=== TASK STATEMENT ===
Every line of the data must be set down exactly as shown.

=== SOURCE INFORMATION ===
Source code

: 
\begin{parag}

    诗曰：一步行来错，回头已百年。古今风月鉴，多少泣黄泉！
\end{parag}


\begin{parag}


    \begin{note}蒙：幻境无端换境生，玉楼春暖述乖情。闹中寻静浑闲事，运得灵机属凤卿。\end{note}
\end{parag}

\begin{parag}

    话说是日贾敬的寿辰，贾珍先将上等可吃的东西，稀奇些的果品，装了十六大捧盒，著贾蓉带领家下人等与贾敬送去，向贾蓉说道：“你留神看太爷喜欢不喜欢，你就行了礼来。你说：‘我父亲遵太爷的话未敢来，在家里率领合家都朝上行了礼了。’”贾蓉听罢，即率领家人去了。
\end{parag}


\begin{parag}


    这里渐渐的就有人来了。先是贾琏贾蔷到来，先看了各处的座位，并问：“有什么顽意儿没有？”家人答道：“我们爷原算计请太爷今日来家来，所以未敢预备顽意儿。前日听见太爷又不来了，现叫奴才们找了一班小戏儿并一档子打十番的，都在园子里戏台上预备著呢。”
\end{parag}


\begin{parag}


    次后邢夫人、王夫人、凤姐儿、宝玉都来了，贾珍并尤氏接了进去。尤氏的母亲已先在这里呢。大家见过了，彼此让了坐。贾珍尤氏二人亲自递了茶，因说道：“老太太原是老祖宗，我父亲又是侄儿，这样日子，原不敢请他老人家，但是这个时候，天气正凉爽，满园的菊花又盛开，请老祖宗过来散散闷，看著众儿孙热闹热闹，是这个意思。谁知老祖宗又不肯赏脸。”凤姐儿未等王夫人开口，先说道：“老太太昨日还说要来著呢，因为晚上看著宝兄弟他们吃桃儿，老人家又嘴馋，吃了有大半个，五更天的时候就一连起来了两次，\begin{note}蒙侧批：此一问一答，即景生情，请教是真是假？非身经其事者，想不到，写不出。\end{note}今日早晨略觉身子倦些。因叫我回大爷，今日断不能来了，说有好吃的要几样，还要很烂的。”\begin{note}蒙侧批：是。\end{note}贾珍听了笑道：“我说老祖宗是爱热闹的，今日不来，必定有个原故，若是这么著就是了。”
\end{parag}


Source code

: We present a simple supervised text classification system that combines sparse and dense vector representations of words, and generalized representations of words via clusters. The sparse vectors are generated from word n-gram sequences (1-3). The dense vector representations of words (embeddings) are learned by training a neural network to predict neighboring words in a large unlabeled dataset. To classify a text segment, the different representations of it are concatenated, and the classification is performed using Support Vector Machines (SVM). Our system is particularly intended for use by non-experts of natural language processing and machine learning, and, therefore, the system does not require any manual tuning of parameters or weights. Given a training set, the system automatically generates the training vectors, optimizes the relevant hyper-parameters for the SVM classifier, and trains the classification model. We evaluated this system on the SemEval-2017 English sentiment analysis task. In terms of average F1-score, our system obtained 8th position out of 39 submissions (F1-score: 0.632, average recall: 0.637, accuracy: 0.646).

=== SOLUTION FOR THIS EXERCISE ===
Source code

: 
\begin{parag}

    诗曰：一步行来错，回头已百年。古今风月鉴，多少泣黄泉！
\end{parag}


\begin{parag}


    \begin{note}蒙：幻境无端换境生，玉楼春暖述乖情。闹中寻静浑闲事，运得灵机属凤卿。\end{note}
\end{parag}

\begin{parag}

    话说是日贾敬的寿辰，贾珍先将上等可吃的东西，稀奇些的果品，装了十六大捧盒，著贾蓉带领家下人等与贾敬送去，向贾蓉说道：“你留神看太爷喜欢不喜欢，你就行了礼来。你说：‘我父亲遵太爷的话未敢来，在家里率领合家都朝上行了礼了。’”贾蓉听罢，即率领家人去了。
\end{parag}


\begin{parag}


    这里渐渐的就有人来了。先是贾琏贾蔷到来，先看了各处的座位，并问：“有什么顽意儿没有？”家人答道：“我们爷原算计请太爷今日来家来，所以未敢预备顽意儿。前日听见太爷又不来了，现叫奴才们找了一班小戏儿并一档子打十番的，都在园子里戏台上预备著呢。”
\end{parag}


\begin{parag}


    次后邢夫人、王夫人、凤姐儿、宝玉都来了，贾珍并尤氏接了进去。尤氏的母亲已先在这里呢。大家见过了，彼此让了坐。贾珍尤氏二人亲自递了茶，因说道：“老太太原是老祖宗，我父亲又是侄儿，这样日子，原不敢请他老人家，但是这个时候，天气正凉爽，满园的菊花又盛开，请老祖宗过来散散闷，看著众儿孙热闹热闹，是这个意思。谁知老祖宗又不肯赏脸。”凤姐儿未等王夫人开口，先说道：“老太太昨日还说要来著呢，因为晚上看著宝兄弟他们吃桃儿，老人家又嘴馋，吃了有大半个，五更天的时候就一连起来了两次，\begin{note}蒙侧批：此一问一答，即景生情，请教是真是假？非身经其事者，想不到，写不出。\end{note}今日早晨略觉身子倦些。因叫我回大爷，今日断不能来了，说有好吃的要几样，还要很烂的。”\begin{note}蒙侧批：是。\end{note}贾珍听了笑道：“我说老祖宗是爱热闹的，今日不来，必定有个原故，若是这么著就是了。”
\end{parag}


Source code

: We present a simple supervised text classification system that combines sparse and dense vector representations of words, and generalized representations of words via clusters. The sparse vectors are generated from word n-gram sequences (1-3). The dense vector representations of words (embeddings) are learned by training a neural network to predict neighboring words in a large unlabeled dataset. To classify a text segment, the different representations of it are concatenated, and the classification is performed using Support Vector Machines (SVM). Our system is particularly intended for use by non-experts of natural language processing and machine learning, and, therefore, the system does not require any manual tuning of parameters or weights. Given a training set, the system automatically generates the training vectors, optimizes the relevant hyper-parameters for the SVM classifier, and trains the classification model. We evaluated this system on the SemEval-2017 English sentiment analysis task. In terms of average F1-score, our system obtained 8th position out of 39 submissions (F1-score: 0.632, average recall: 0.637, accuracy: 0.646).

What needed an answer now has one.